Da waren wir ur-heimatlos. Der Ort, wo Vater und Mutter gelebt hatten, war nicht mehr. Über Nacht war er zur Fremde geworden. Eine leere Hülle das Haus. Neue Bewohner pflanzten andere Bäume, holzten unsere Hecken ab, schrieben neue Geschichten. Etwas stirbt mit, wenn wir Zeugen dieser Umnutzung werden, tief in uns.

… überteuerte Eigentumswohnungen als Sicherheits-Illusion für moderne Nomaden.

Aber hatten wir unterdessen eine neue Heimat gefunden? Ersatz für das unwiederbringlich Vertraute? Das „wir“ ist in meinem Fall die Familie, die sich neu um mich gebildet hat. Eine neue Familie ist ein neues Zuhause, gleich an welchem Ort. Und doch braucht sie auch eine Heimat, diesen weiteren Kreis um die Fluchtburg Zuhause und selbst um den nicht mehr ortsfesten Schutzwall aus Freunden herum, in dem sich wieder dieselben Einfachheiten und Verlässlichkeiten ausbilden können wie in der Ur-Heimat. Damit etwas wurzeln und aus diesen Wurzeln in Sicherheit aufwachsen kann, bis es erneut abstirbt und der Kreis sich schließt.

Das ist der Punkt, an dem Heimat heute, in Zeiten unablässiger, immer weiter verschärfter Umwälzung und Migration – eigener wie fremder – zur Fata Morgana wird. Eine Schimäre, etwas, dem man hinterherjagt, ohne es je zu erhaschen. Was ist noch sicher, was verlässlich? Was könnte nicht morgen schon ungültig sein, überrollt, niedergewalzt, nicht mehr (be-)greifbar. Alles unterliegt nun immer neuer Konkurrenz, alles will täglich neu ausgehandelt oder im Ernstfall umkämpft werden. Ich lebe seit 14 Jahren an ein und demselben Ort, umgeben von der Familie, was in diesen bewegten und gehetzten Zeiten ein Privileg ist – doch Heimat?

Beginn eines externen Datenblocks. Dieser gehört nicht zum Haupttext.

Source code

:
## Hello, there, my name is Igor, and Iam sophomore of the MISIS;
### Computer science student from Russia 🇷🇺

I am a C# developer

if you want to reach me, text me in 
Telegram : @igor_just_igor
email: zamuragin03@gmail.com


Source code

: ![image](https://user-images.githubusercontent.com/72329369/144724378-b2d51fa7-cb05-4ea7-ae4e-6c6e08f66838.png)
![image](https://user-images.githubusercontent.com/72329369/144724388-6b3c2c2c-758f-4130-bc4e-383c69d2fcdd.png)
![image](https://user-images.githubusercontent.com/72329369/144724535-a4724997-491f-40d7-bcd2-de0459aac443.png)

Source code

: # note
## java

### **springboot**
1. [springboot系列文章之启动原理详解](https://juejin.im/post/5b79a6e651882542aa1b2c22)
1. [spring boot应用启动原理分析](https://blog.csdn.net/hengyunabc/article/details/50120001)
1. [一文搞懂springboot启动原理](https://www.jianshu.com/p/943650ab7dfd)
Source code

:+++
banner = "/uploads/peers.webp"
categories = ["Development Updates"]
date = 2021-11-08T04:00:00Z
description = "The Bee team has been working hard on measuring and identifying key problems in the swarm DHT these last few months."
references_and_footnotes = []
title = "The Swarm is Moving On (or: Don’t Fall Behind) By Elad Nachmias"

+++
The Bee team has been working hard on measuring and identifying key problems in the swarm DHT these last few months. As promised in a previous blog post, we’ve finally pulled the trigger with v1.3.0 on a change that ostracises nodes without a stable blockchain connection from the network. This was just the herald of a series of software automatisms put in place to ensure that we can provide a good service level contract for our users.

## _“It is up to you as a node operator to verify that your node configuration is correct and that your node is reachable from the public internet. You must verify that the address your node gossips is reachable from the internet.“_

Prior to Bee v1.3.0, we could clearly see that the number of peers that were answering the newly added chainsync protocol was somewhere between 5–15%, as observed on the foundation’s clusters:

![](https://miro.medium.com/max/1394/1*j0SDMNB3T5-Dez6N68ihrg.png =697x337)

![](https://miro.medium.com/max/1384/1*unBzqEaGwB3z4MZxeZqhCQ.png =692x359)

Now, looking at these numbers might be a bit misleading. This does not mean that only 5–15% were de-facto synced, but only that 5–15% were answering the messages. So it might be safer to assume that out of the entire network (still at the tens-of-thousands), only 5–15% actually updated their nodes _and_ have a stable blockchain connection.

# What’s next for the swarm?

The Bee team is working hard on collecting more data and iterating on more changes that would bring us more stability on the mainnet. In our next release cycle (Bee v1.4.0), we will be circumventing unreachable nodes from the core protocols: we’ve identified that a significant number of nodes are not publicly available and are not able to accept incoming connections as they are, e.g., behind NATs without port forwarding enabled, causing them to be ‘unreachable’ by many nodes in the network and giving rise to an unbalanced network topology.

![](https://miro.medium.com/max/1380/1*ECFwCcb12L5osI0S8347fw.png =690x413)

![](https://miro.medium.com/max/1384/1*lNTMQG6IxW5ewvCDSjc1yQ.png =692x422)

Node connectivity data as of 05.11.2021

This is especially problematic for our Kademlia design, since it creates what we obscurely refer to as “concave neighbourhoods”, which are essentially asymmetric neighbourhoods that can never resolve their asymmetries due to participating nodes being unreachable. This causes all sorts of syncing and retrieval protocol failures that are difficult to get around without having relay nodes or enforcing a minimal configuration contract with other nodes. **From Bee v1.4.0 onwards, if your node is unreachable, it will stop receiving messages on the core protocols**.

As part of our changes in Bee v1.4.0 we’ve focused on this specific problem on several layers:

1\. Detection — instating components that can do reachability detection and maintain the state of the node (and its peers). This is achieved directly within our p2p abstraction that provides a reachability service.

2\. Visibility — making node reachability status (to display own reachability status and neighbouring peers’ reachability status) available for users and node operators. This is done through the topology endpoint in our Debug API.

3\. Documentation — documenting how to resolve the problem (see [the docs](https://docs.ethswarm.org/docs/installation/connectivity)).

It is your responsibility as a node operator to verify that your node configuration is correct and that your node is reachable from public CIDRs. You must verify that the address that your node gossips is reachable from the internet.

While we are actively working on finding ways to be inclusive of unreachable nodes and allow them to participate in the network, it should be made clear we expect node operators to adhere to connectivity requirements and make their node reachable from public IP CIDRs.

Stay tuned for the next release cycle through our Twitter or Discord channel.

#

Zu sehr zerren die Zeiten an unserer unsteten Stabilität. Zu viele Faktoren fressen sich in unsere kärglichen Sicherheiten.

Die Gerüche und Geräusche haben sich schon wieder tief ins Unbewusste verklammert, das ja. Wenn aber Heimat die Abwesenheit von Angst bedeutet, einen vertrauten Kreis zur Unzeit wieder räumen zu müssen, und kulturell die Abwesenheit von Kampf um die kleinsten gemeinsamen Nenner, dann habe ich sie nicht gefunden. Zu sehr zerren die Zeiten an unserer unsteten Stabilität. Zu viele Faktoren fressen sich von oben, von unten, von allen Seiten in unsere kärglichen Sicherheiten, um die kindliche Ruhe namens Heimat noch einmal aufkommen zu lassen. Das Sich-fremd-Fühlen in der eigenen Lebensumgebung, es nimmt beständig zu.

Da ist Bewegung vor allen Fenstern, Nord wie Süd, Ost wie West. Ströme von Kapital, das Nachbarschaften einreißt, Gewohnheiten umschichtet, Kosten in den Himmel treibt. Ströme von Menschen, die fremde Wunschträume von Heimat mit sich führen. Kriege und Nöte flackern am Horizont. Etwas geht da draußen um, das alles schleift und schmirgelt. Das uns einander entfremdet, obwohl dies für uns nicht die Fremde sein sollte.

Heimat ist, wo du schöner fremdelst. Vielleicht ist dies das Mindestmaß, das die Zeit uns noch erlaubt.